_TASK TO CARRY OUT_. After reading the lines below, count those that contain "document" and give the count alone.

_LISTED ENTRIES_.
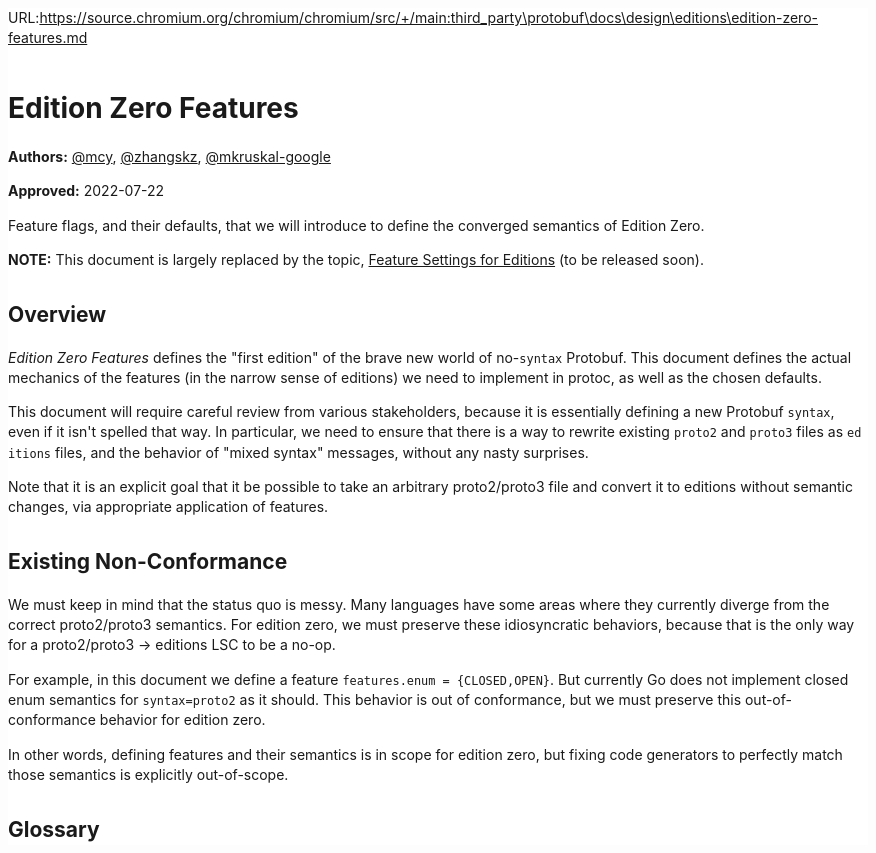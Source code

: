 URL:https://source.chromium.org/chromium/chromium/src/+/main:third_party\protobuf\docs\design\editions\edition-zero-features.md
# Edition Zero Features

**Authors:** [@mcy](https://github.com/mcy),
[@zhangskz](https://github.com/zhangskz),
[@mkruskal-google](https://github.com/mkruskal-google)

**Approved:** 2022-07-22

Feature flags, and their defaults, that we will introduce to define the
converged semantics of Edition Zero.

**NOTE:** This document is largely replaced by the topic,
[Feature Settings for Editions](https://protobuf.dev/editions/features) (to be
released soon).

## Overview

*Edition Zero Features* defines the "first edition" of the brave new world of
no-`syntax` Protobuf. This document defines the actual mechanics of the features
(in the narrow sense of editions) we need to implement in protoc, as well as the
chosen defaults.

This document will require careful review from various stakeholders, because it
is essentially defining a new Protobuf `syntax`, even if it isn't spelled that
way. In particular, we need to ensure that there is a way to rewrite existing
`proto2` and `proto3` files as `editions` files, and the behavior of "mixed
syntax" messages, without any nasty surprises.

Note that it is an explicit goal that it be possible to take an arbitrary
proto2/proto3 file and convert it to editions without semantic changes, via
appropriate application of features.

## Existing Non-Conformance

We must keep in mind that the status quo is messy. Many languages have some
areas where they currently diverge from the correct proto2/proto3 semantics. For
edition zero, we must preserve these idiosyncratic behaviors, because that is
the only way for a proto2/proto3 -> editions LSC to be a no-op.

For example, in this document we define a feature `features.enum =
{CLOSED,OPEN}`. But currently Go does not implement closed enum semantics for
`syntax=proto2` as it should. This behavior is out of conformance, but we must
preserve this out-of-conformance behavior for edition zero.

In other words, defining features and their semantics is in scope for edition
zero, but fixing code generators to perfectly match those semantics is
explicitly out-of-scope.

## Glossary
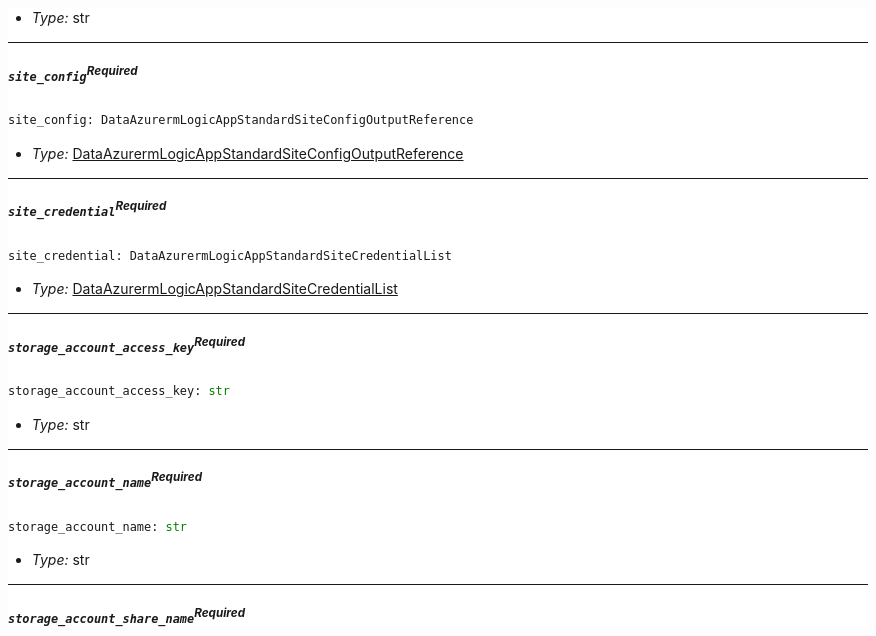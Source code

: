 - *Type:* str

---

##### `site_config`<sup>Required</sup> <a name="site_config" id="@cdktf/provider-azurerm.dataAzurermLogicAppStandard.DataAzurermLogicAppStandard.property.siteConfig"></a>

```python
site_config: DataAzurermLogicAppStandardSiteConfigOutputReference
```

- *Type:* <a href="#@cdktf/provider-azurerm.dataAzurermLogicAppStandard.DataAzurermLogicAppStandardSiteConfigOutputReference">DataAzurermLogicAppStandardSiteConfigOutputReference</a>

---

##### `site_credential`<sup>Required</sup> <a name="site_credential" id="@cdktf/provider-azurerm.dataAzurermLogicAppStandard.DataAzurermLogicAppStandard.property.siteCredential"></a>

```python
site_credential: DataAzurermLogicAppStandardSiteCredentialList
```

- *Type:* <a href="#@cdktf/provider-azurerm.dataAzurermLogicAppStandard.DataAzurermLogicAppStandardSiteCredentialList">DataAzurermLogicAppStandardSiteCredentialList</a>

---

##### `storage_account_access_key`<sup>Required</sup> <a name="storage_account_access_key" id="@cdktf/provider-azurerm.dataAzurermLogicAppStandard.DataAzurermLogicAppStandard.property.storageAccountAccessKey"></a>

```python
storage_account_access_key: str
```

- *Type:* str

---

##### `storage_account_name`<sup>Required</sup> <a name="storage_account_name" id="@cdktf/provider-azurerm.dataAzurermLogicAppStandard.DataAzurermLogicAppStandard.property.storageAccountName"></a>

```python
storage_account_name: str
```

- *Type:* str

---

##### `storage_account_share_name`<sup>Required</sup> <a name="storage_account_share_name" id="@cdktf/provider-azurerm.dataAzurermLogicAppStandard.DataAzurermLogicAppStandard.property.storageAccountShareName"></a>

_RESULT_. 4